Look over the entries that follow and work out how many lines contain "Description". State the number only.

○ ○ ○

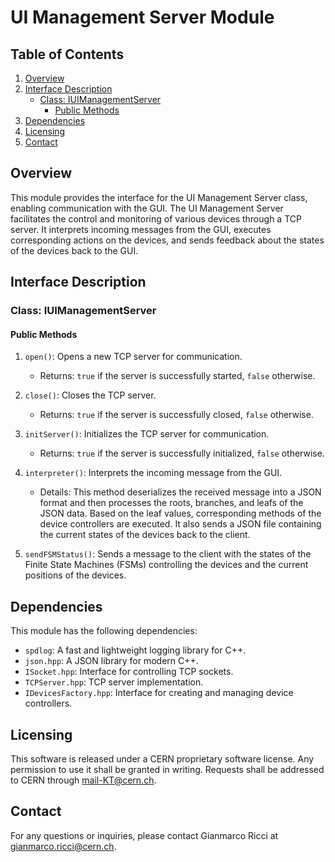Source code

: # UI Management Server Module

## Table of Contents
1. [Overview](#overview)
2. [Interface Description](#interface-description)
   - [Class: IUIManagementServer](#class-iuimanagementserver)
     - [Public Methods](#public-methods)
3. [Dependencies](#dependencies)
4. [Licensing](#licensing)
5. [Contact](#contact)

## Overview

This module provides the interface for the UI Management Server class, enabling communication with the GUI. The UI Management Server facilitates the control and monitoring of various devices through a TCP server. It interprets incoming messages from the GUI, executes corresponding actions on the devices, and sends feedback about the states of the devices back to the GUI.

## Interface Description

### Class: IUIManagementServer

#### Public Methods

1. `open()`: Opens a new TCP server for communication.
   - Returns: `true` if the server is successfully started, `false` otherwise.

2. `close()`: Closes the TCP server.
   - Returns: `true` if the server is successfully closed, `false` otherwise.

3. `initServer()`: Initializes the TCP server for communication.
   - Returns: `true` if the server is successfully initialized, `false` otherwise.

4. `interpreter()`: Interprets the incoming message from the GUI.
   - Details: This method deserializes the received message into a JSON format and then processes the roots, branches, and leafs of the JSON data. Based on the leaf values, corresponding methods of the device controllers are executed. It also sends a JSON file containing the current states of the devices back to the client.

5. `sendFSMStatus()`: Sends a message to the client with the states of the Finite State Machines (FSMs) controlling the devices and the current positions of the devices.

## Dependencies

This module has the following dependencies:

- `spdlog`: A fast and lightweight logging library for C++.
- `json.hpp`: A JSON library for modern C++.
- `ISocket.hpp`: Interface for controlling TCP sockets.
- `TCPServer.hpp`: TCP server implementation.
- `IDevicesFactory.hpp`: Interface for creating and managing device controllers.

## Licensing

This software is released under a CERN proprietary software license. Any permission to use it shall be granted in writing. Requests shall be addressed to CERN through mail-KT@cern.ch.

## Contact

For any questions or inquiries, please contact Gianmarco Ricci at gianmarco.ricci@cern.ch.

○ ○ ○

**EXERCISE OUTPUT:** 2